-------- RECORDS SUPPLIED
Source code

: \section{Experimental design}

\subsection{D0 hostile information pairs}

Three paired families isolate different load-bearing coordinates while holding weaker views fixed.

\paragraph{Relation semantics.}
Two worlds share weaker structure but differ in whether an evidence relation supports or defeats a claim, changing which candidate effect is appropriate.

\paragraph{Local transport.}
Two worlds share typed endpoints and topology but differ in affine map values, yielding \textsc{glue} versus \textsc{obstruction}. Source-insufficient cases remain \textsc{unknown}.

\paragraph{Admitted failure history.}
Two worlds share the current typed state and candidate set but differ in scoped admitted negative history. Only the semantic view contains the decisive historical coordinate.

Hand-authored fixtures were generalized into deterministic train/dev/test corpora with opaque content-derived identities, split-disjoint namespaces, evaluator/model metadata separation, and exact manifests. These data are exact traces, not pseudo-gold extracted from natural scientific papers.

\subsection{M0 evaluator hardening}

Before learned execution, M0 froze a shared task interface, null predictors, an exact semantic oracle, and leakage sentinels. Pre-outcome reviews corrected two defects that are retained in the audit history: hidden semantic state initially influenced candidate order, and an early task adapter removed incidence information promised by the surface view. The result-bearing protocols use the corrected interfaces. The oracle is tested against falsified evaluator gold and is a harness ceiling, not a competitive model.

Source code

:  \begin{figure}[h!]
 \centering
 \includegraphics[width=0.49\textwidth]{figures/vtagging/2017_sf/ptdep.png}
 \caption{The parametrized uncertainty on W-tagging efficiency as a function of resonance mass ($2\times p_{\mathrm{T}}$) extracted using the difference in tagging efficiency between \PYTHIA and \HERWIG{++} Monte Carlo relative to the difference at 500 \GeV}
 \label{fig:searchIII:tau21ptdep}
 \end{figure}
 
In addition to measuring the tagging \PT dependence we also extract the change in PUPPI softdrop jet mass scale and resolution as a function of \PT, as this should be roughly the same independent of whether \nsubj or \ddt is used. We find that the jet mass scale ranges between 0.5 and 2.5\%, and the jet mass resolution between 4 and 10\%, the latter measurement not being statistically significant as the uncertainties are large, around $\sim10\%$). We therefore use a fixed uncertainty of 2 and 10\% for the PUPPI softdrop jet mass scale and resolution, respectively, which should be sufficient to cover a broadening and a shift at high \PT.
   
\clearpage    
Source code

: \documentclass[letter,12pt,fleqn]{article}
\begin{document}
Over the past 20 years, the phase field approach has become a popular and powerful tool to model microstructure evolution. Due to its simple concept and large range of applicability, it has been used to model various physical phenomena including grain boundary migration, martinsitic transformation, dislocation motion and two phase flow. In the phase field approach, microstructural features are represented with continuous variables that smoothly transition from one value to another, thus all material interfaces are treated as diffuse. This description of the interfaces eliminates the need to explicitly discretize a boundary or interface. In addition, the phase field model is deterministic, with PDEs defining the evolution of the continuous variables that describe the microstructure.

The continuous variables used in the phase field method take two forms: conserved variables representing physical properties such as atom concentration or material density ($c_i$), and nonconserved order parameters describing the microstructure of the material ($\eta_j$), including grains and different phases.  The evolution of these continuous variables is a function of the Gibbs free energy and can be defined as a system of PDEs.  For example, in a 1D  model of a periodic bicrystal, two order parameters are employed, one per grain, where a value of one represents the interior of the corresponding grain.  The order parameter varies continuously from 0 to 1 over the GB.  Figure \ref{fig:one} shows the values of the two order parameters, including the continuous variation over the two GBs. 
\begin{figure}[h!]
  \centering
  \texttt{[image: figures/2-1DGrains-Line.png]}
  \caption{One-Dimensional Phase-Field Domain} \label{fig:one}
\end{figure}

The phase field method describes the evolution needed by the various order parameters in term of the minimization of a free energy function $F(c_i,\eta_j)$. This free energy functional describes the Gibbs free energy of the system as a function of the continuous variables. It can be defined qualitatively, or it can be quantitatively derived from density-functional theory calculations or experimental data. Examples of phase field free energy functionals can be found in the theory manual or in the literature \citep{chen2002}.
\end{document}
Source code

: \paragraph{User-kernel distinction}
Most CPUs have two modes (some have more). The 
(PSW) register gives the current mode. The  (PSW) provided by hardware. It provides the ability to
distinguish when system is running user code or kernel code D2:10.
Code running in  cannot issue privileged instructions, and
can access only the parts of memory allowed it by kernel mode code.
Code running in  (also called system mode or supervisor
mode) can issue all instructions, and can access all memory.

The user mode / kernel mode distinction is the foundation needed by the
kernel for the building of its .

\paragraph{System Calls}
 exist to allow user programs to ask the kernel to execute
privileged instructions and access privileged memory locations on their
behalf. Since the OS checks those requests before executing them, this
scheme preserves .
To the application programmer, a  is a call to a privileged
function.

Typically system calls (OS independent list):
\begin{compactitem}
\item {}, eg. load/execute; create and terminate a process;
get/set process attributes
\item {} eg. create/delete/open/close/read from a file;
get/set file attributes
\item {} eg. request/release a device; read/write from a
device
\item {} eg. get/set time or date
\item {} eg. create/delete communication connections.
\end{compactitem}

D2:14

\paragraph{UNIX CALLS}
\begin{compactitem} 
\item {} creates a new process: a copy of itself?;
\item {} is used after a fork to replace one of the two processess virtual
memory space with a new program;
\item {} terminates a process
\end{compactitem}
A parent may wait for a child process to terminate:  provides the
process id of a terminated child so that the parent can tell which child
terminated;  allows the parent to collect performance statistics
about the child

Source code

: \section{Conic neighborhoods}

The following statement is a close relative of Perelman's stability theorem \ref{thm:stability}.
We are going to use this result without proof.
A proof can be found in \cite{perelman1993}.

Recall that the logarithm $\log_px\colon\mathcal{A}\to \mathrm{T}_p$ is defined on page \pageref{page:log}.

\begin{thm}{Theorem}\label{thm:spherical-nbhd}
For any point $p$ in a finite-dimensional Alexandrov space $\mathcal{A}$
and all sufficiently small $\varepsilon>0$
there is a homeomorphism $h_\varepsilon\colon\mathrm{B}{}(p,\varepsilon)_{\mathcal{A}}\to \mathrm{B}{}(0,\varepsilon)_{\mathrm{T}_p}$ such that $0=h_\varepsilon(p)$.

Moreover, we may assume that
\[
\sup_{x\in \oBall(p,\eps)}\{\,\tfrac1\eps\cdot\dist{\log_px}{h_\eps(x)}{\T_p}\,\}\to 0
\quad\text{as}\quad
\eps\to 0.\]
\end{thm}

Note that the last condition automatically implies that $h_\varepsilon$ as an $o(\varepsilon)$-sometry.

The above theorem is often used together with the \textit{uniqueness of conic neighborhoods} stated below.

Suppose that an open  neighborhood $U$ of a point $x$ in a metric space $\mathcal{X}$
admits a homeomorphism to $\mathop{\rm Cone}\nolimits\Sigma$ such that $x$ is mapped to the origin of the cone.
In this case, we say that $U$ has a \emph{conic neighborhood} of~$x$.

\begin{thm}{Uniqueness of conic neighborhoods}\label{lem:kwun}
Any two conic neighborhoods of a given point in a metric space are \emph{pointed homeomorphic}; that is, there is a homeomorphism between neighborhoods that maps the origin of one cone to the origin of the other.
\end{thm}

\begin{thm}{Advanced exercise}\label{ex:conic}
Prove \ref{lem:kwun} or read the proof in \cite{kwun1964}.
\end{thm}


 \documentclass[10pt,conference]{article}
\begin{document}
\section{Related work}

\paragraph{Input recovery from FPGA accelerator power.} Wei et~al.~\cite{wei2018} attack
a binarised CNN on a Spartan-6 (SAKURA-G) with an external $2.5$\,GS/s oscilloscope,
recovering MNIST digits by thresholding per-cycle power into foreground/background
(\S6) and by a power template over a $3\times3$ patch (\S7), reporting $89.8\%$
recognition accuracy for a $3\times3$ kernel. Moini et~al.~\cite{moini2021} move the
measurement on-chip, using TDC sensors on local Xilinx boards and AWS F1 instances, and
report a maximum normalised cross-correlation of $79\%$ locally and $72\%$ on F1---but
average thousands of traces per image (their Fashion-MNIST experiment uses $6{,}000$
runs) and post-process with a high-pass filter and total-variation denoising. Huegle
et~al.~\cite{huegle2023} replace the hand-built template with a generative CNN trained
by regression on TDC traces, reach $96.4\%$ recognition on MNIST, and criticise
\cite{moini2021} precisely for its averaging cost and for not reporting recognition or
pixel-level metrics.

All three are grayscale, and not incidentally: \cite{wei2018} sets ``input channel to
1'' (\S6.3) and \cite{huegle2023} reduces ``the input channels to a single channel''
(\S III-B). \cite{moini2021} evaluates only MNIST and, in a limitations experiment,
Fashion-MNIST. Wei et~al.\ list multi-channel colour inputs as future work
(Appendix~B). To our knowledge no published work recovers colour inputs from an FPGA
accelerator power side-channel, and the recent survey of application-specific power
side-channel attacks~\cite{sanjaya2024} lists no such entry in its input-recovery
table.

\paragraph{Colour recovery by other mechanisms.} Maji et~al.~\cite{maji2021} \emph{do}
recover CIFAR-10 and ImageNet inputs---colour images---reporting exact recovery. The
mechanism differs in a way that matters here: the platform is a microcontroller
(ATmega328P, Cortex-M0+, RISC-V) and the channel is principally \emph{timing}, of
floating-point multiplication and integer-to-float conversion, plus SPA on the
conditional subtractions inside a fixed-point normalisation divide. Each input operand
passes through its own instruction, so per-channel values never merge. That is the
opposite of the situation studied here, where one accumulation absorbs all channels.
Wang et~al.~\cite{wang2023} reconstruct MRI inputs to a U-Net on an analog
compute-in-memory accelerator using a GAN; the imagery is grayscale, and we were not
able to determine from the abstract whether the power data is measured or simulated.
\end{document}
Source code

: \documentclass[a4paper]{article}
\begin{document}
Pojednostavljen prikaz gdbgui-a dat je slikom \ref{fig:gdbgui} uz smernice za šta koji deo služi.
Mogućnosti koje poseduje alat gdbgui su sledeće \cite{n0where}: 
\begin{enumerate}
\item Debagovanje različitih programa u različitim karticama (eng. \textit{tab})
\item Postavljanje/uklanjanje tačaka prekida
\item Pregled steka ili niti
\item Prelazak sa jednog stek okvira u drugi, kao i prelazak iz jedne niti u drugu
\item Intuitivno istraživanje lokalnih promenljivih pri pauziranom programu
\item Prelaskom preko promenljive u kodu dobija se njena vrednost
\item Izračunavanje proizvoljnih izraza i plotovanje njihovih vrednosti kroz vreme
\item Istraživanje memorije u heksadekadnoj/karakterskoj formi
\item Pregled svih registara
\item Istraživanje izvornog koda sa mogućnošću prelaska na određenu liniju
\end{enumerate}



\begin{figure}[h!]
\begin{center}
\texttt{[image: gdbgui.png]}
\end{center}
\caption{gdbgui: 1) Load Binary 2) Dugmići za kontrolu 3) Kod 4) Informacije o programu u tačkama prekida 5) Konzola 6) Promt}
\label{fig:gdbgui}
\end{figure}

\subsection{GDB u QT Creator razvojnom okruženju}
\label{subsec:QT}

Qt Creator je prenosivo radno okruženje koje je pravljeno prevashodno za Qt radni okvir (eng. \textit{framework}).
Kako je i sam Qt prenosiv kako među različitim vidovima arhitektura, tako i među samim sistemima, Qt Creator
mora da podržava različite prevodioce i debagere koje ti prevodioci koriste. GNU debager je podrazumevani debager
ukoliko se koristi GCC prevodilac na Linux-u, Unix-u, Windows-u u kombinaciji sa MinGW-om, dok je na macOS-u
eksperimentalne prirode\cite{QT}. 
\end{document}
----------------
REQUIRED ACTION:
Filter the records above and return every line that holds the word "Creator".

RESPONSE TO THE TASK:
\subsection{GDB u QT Creator razvojnom okruženju}
Qt Creator je prenosivo radno okruženje koje je pravljeno prevashodno za Qt radni okvir (eng. \textit{framework}).
Kako je i sam Qt prenosiv kako među različitim vidovima arhitektura, tako i među samim sistemima, Qt Creator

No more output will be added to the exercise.